Instructions for the task: Exactly retype the lines from the top of the data through the line containing "答案是肯定的！德国的注册卡完", leaving out every picture.

Plain-text document sources:
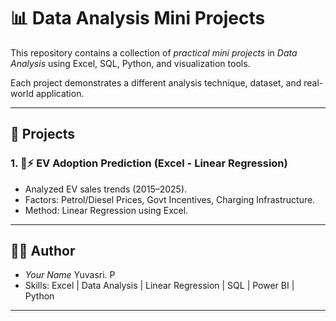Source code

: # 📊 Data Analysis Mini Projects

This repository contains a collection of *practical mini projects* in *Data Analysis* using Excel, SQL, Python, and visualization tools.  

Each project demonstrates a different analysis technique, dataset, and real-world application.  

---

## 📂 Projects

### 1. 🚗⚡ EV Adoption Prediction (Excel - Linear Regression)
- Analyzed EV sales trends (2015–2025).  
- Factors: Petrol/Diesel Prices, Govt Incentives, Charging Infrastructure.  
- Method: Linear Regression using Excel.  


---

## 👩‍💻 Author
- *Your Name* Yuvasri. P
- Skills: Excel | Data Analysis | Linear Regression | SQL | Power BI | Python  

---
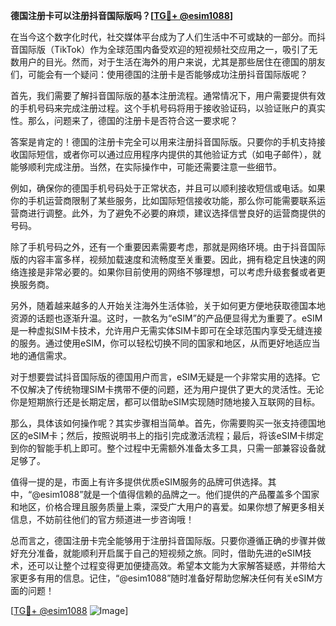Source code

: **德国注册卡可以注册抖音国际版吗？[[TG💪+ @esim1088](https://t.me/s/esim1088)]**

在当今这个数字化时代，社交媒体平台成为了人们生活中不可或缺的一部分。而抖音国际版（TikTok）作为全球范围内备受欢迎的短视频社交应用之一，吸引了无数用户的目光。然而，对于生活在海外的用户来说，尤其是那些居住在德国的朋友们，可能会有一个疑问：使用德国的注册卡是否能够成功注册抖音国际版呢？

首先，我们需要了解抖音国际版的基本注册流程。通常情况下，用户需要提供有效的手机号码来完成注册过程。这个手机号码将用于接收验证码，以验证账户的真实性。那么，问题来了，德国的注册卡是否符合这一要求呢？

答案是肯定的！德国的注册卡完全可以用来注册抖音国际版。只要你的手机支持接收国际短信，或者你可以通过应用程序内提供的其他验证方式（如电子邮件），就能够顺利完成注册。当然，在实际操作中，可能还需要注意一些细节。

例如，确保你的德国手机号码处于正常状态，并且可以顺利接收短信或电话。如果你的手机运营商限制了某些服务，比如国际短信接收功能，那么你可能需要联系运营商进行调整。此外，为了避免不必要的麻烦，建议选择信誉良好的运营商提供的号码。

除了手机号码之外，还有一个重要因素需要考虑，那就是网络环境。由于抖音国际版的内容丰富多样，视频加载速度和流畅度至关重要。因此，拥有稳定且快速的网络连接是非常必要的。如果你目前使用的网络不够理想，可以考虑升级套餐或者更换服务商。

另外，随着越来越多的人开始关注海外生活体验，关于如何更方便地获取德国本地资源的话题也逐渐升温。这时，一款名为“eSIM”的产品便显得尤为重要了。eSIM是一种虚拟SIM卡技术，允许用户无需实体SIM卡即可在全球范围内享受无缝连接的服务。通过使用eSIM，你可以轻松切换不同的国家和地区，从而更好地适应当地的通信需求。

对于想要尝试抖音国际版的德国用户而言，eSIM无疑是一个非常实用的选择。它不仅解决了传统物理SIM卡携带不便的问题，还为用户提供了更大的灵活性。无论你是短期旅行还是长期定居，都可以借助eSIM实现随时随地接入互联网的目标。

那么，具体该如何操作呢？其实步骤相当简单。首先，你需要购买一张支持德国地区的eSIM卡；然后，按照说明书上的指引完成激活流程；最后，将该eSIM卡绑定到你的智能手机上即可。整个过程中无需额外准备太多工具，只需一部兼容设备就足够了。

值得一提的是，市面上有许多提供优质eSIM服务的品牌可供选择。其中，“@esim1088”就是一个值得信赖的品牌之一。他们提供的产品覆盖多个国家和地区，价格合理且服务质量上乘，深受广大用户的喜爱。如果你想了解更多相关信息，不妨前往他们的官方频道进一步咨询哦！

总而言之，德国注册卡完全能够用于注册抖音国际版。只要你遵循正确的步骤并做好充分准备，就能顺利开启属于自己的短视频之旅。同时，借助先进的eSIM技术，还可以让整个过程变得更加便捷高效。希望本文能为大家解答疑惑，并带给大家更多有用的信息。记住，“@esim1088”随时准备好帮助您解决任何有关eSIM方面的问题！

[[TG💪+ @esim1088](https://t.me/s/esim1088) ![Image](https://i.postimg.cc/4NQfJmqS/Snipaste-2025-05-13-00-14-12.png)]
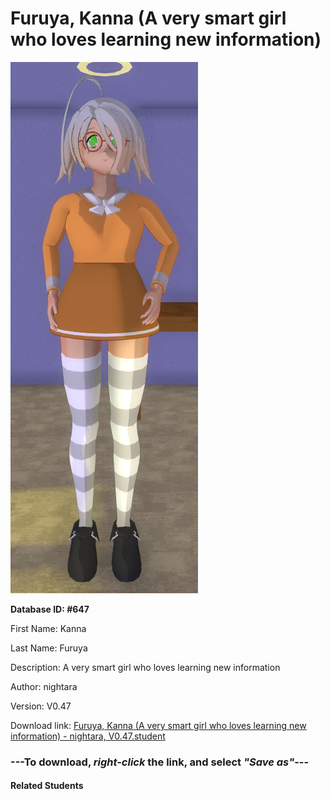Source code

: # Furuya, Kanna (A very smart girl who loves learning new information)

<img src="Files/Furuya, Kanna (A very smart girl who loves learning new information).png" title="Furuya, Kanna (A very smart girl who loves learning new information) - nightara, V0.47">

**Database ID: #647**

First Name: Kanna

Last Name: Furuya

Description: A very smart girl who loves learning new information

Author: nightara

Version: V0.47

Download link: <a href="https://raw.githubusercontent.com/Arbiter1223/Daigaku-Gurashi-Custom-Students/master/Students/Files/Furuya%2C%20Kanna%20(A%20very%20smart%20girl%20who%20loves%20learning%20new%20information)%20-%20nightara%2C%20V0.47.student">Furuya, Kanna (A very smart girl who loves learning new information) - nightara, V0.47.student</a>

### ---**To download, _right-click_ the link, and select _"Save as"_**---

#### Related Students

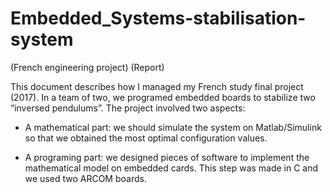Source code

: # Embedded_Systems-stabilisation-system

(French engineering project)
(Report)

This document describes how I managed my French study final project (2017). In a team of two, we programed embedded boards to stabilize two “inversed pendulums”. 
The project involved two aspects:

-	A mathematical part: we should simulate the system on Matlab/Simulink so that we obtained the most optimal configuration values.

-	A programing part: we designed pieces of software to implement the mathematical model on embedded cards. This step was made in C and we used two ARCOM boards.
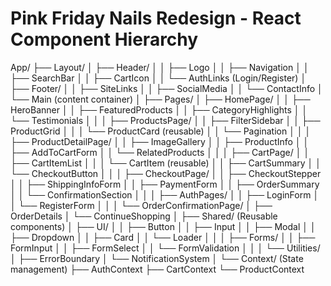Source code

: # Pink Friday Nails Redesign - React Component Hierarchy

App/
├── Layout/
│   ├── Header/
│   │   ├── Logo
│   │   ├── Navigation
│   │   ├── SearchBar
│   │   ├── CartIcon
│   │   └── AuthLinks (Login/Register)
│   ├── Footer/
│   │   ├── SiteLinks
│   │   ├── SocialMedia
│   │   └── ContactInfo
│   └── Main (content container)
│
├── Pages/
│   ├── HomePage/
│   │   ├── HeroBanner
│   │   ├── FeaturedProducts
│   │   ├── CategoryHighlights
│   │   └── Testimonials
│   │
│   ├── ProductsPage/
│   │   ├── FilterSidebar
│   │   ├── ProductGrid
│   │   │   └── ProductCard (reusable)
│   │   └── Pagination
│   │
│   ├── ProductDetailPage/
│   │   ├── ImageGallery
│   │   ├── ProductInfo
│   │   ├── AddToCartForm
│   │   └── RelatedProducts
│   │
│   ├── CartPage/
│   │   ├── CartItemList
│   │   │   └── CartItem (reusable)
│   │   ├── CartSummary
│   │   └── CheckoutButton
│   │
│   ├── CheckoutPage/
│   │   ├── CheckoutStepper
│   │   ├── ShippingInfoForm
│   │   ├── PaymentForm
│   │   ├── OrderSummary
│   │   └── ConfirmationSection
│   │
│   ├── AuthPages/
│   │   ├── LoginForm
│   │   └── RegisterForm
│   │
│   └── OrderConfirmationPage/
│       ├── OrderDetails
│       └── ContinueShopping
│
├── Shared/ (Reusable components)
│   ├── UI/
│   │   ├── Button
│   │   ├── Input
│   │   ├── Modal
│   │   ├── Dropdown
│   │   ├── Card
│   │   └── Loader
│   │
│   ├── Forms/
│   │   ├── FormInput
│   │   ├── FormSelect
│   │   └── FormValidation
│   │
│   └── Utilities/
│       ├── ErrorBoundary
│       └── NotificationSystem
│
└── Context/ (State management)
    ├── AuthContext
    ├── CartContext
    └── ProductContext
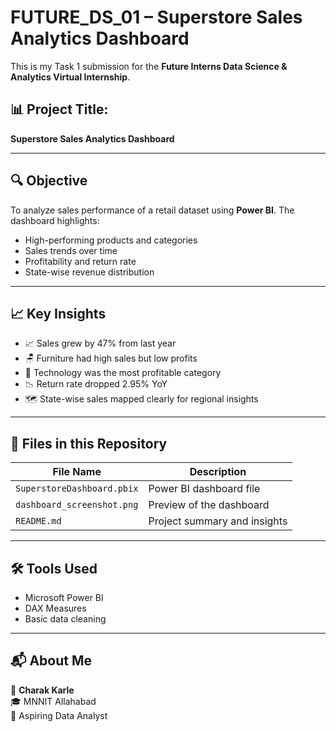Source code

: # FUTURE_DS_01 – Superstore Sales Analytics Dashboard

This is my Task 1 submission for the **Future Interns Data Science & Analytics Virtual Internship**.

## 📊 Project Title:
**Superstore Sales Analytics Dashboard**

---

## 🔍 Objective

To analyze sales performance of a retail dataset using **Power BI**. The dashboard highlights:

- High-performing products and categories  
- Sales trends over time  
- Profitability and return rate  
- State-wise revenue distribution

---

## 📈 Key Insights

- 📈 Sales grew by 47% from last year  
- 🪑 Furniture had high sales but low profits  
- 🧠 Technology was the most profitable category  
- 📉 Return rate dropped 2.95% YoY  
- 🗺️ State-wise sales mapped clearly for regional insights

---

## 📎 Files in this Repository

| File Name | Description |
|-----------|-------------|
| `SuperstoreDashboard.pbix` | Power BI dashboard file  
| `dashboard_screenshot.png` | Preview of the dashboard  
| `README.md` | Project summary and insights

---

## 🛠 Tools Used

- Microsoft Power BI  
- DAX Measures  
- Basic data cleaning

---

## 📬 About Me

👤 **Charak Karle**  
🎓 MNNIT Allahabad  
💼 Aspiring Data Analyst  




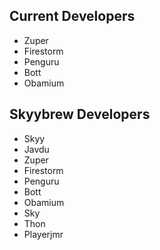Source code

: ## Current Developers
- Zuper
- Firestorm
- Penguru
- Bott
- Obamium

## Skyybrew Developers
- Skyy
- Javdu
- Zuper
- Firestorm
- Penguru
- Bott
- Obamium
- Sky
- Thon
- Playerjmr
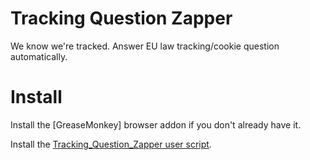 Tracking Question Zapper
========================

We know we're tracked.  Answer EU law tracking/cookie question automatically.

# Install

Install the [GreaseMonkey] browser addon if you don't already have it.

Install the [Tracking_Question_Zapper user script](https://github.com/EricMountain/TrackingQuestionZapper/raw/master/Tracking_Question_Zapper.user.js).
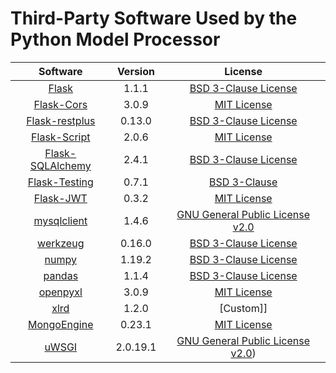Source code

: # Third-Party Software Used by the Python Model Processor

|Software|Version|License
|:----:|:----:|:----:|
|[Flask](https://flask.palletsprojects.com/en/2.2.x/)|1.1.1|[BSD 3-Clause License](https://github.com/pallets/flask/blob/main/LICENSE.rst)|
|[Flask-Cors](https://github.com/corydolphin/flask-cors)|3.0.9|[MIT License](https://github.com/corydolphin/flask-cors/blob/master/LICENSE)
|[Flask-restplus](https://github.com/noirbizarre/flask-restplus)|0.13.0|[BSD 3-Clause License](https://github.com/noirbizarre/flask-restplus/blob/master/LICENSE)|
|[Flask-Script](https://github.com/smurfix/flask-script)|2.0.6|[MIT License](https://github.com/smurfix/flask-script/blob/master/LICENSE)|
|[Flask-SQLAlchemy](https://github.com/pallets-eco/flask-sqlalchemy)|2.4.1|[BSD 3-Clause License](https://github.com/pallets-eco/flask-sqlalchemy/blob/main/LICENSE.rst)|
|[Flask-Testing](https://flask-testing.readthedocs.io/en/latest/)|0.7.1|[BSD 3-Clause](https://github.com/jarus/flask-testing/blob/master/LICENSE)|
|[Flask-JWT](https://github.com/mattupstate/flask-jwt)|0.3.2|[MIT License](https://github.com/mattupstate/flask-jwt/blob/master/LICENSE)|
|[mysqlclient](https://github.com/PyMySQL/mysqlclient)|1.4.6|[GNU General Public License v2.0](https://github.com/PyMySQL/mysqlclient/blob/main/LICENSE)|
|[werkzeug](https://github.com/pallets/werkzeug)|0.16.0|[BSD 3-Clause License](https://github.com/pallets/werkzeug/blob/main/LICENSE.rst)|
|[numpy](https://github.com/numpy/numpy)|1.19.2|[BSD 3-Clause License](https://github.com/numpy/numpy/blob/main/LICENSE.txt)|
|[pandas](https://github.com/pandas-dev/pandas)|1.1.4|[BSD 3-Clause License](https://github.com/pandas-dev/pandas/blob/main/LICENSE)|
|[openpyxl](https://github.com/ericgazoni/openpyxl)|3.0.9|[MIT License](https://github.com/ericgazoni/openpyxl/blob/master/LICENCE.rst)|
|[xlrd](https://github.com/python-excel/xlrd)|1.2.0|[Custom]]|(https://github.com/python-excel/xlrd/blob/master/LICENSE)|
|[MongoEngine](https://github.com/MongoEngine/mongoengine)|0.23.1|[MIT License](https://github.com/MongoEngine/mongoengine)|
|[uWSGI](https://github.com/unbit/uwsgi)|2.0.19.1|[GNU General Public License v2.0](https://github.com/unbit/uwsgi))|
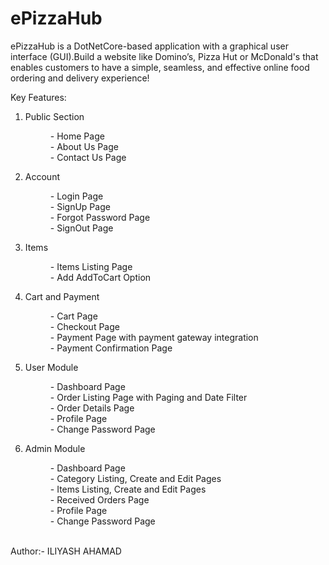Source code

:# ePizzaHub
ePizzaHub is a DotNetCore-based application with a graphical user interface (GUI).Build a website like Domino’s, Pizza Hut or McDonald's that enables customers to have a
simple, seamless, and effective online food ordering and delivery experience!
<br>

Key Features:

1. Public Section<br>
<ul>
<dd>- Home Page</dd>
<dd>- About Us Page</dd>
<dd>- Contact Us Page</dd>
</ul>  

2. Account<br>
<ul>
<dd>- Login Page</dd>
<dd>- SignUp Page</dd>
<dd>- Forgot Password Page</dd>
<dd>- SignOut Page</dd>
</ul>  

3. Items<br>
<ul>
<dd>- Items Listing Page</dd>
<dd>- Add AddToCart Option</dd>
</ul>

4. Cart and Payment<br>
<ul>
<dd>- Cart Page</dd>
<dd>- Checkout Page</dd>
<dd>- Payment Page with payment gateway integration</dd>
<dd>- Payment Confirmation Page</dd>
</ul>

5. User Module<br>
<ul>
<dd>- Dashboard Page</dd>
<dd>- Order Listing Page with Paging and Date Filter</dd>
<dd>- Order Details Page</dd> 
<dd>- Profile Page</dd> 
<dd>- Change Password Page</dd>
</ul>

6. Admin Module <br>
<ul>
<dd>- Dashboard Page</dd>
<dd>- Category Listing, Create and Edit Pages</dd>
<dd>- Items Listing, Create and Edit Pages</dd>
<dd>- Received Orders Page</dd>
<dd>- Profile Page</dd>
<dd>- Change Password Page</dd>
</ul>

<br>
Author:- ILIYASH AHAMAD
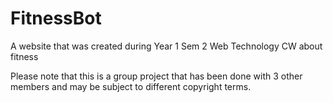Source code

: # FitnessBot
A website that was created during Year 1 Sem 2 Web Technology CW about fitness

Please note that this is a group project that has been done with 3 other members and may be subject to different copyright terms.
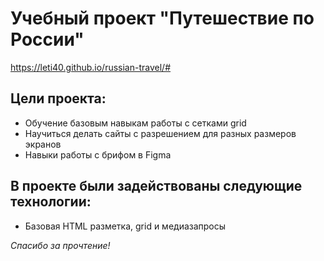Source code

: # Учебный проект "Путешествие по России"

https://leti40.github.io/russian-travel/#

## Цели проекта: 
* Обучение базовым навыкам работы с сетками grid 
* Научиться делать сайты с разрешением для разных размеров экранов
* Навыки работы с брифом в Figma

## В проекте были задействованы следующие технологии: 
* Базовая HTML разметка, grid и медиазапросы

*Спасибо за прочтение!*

Result for this exercise:
Source code

: # 📊 Data Analysis Mini Projects

This repository contains a collection of *practical mini projects* in *Data Analysis* using Excel, SQL, Python, and visualization tools.  

Each project demonstrates a different analysis technique, dataset, and real-world application.  

---

## 📂 Projects

### 1. 🚗⚡ EV Adoption Prediction (Excel - Linear Regression)
- Analyzed EV sales trends (2015–2025).  
- Factors: Petrol/Diesel Prices, Govt Incentives, Charging Infrastructure.  
- Method: Linear Regression using Excel.  


---

## 👩‍💻 Author
- *Your Name* Yuvasri. P
- Skills: Excel | Data Analysis | Linear Regression | SQL | Power BI | Python  

---
Source code

: **德国注册卡可以注册抖音国际版吗？[[TG💪+ @esim1088](https://t.me/s/esim1088)]**

在当今这个数字化时代，社交媒体平台成为了人们生活中不可或缺的一部分。而抖音国际版（TikTok）作为全球范围内备受欢迎的短视频社交应用之一，吸引了无数用户的目光。然而，对于生活在海外的用户来说，尤其是那些居住在德国的朋友们，可能会有一个疑问：使用德国的注册卡是否能够成功注册抖音国际版呢？

首先，我们需要了解抖音国际版的基本注册流程。通常情况下，用户需要提供有效的手机号码来完成注册过程。这个手机号码将用于接收验证码，以验证账户的真实性。那么，问题来了，德国的注册卡是否符合这一要求呢？

答案是肯定的！德国的注册卡完全可以用来注册抖音国际版。只要你的手机支持接收国际短信，或者你可以通过应用程序内提供的其他验证方式（如电子邮件），就能够顺利完成注册。当然，在实际操作中，可能还需要注意一些细节。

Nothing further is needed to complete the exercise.